Mantenimento: il padre disposto ad accogliere i figli non paga l’assegno.

Il collocamento prevalente della prole presso un genitore comporta, nell’ambito del mantenimento diretto, l’assunzione di una serie di spese che vanno ben oltre quelle di vitto e alloggio.
Risulta pertanto non accettabile la richiesta dell’altro genitore, non collocatario, di ottenere dall’ex un assegno perequativo da destinare ai figli solo in quanto sussiste tra loro una differenza reddituale.
Lo ha chiarito il Tribunale di Roma, sezione prima civile, in sentenza del 22 gennaio 2016, avente ad oggetto la cessazione effetti civili del matrimonio.

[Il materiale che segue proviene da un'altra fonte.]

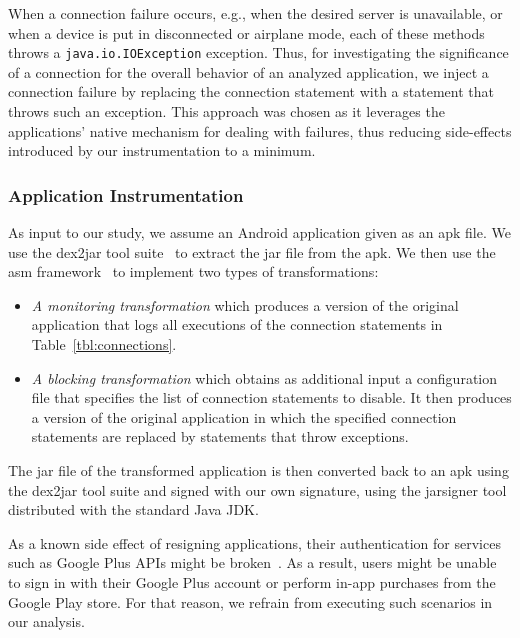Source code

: When a connection failure occurs, e.g., when the desired server is unavailable, or when a device is put in disconnected or airplane mode, each of these methods throws a \texttt{java.io.IOException} exception. 
Thus, for investigating the significance of a connection for the overall behavior of an analyzed application, we inject a connection failure by replacing the connection statement with a statement that throws such an exception. 
This approach was chosen as it leverages the applications' native mechanism for dealing with failures, thus reducing side-effects introduced by our instrumentation to a minimum.

\subsubsection{Application Instrumentation}
As input to our study, we assume an Android application given as an apk file. 
We use the dex2jar tool suite~\cite{dex2jar} to extract the jar file from the apk.
We then use the asm framework~\cite{asm} to implement two types of transformations: 
\vspace{-0.05in}
\begin{itemize}[leftmargin=0.5cm]%
\item \emph{A monitoring transformation} which produces a version of the original application that logs all executions of the connection statements in Table~\ref{tbl:connections}. 
\item \emph{A blocking transformation} which obtains as additional input a configuration file that specifies the list of connection statements to disable. It then produces a version of the original application in which the specified connection statements are replaced by statements that throw exceptions.
\end{itemize}
The jar file of the transformed application is then converted back to an apk using the dex2jar tool suite and signed with our own signature, using the jarsigner tool distributed with the standard Java JDK.
 
As a known side effect of resigning applications, their authentication for services such as Google Plus APIs might be broken~\cite{googleAPI}. As a result, users might be unable to sign in with their Google Plus account or perform in-app purchases from the Google Play store. For that reason, we refrain from executing such scenarios in our analysis. %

La principale questione oggetto di contesa tra i coniugi, da lungo tempo separati, è stata la collocazione residenziale della figlia: il collegio prende atto dell’accordo intercorso tra i genitori circa l’allocazione presso il padre, accordo questo che appare come una presa d’atto della già attuata modifica della situazione preesistente in quanto la ragazza si era trasferita dal genitore già dal 2014, dichiarando con assoluta fermezza di voler rimanere da lui tenuto conto della ben più strutturata organizzazione domestica paterna che le consentiva anche di svolgere attività extrascolastiche e di vedersi seguita negli studi, stante, a contrario, il poco tempo che la madre era in grado di dedicarle in ragione dei suoi impegni lavorativi.
Nonostante tale intesa che impone il mantenimento diretto della ragazza da parte del padre collocatario, la madre insiste nel richiedere un assegno di mantenimento per la figlia considerate le diverse condizioni finanziarie dei due genitori.
La donna chiedeva in subordine “porsi a carico di entrambi i genitori il mantenimento diretto della figlia ognuno nei giorni di sua spettanza ponendosi a carico di ognuno il 50% delle spese straordinarie preventivamente concordate”.
Ma il Tribunale spiega che non vi ragione di ricostruire la sua situazione reddituale dei coniugi se il padre si è dichiarato disponibile “a provvedere, quale collocatario, all’integrale mantenimento della minore, ovverosia comprensivo tanto delle spese ordinarie che di quelle straordinarie, senza richiesta di alcun contributo nei confronti della moglie”.
In ogni caso solo una reale condizione di difficoltà economica avrebbe consentito alla ex moglie di richiedere, quale genitore non collocatario, un contributo perequativo al coniuge per il mantenimento della prole.
Oltre al vitto e all’alloggio, chiariscono i giudici, le spese assunte dal genitore collocatario comprendono quelle per la gestione completa delle esigenze quotidiane del figlio, consistenti non solo nell’acquisto di beni durevoli (abbagliamento, libri scolastici, prodotti dell’igiene etc.), ma altresì una serie di voci accessorie che vanno dai costi di trasporto ai trattamenti estetici, dalla paghetta a tutte le esigenze della vita di relazione della figlia, quali feste, cinema, regali etc. che solo il genitore convivente è chiamato a soddisfare.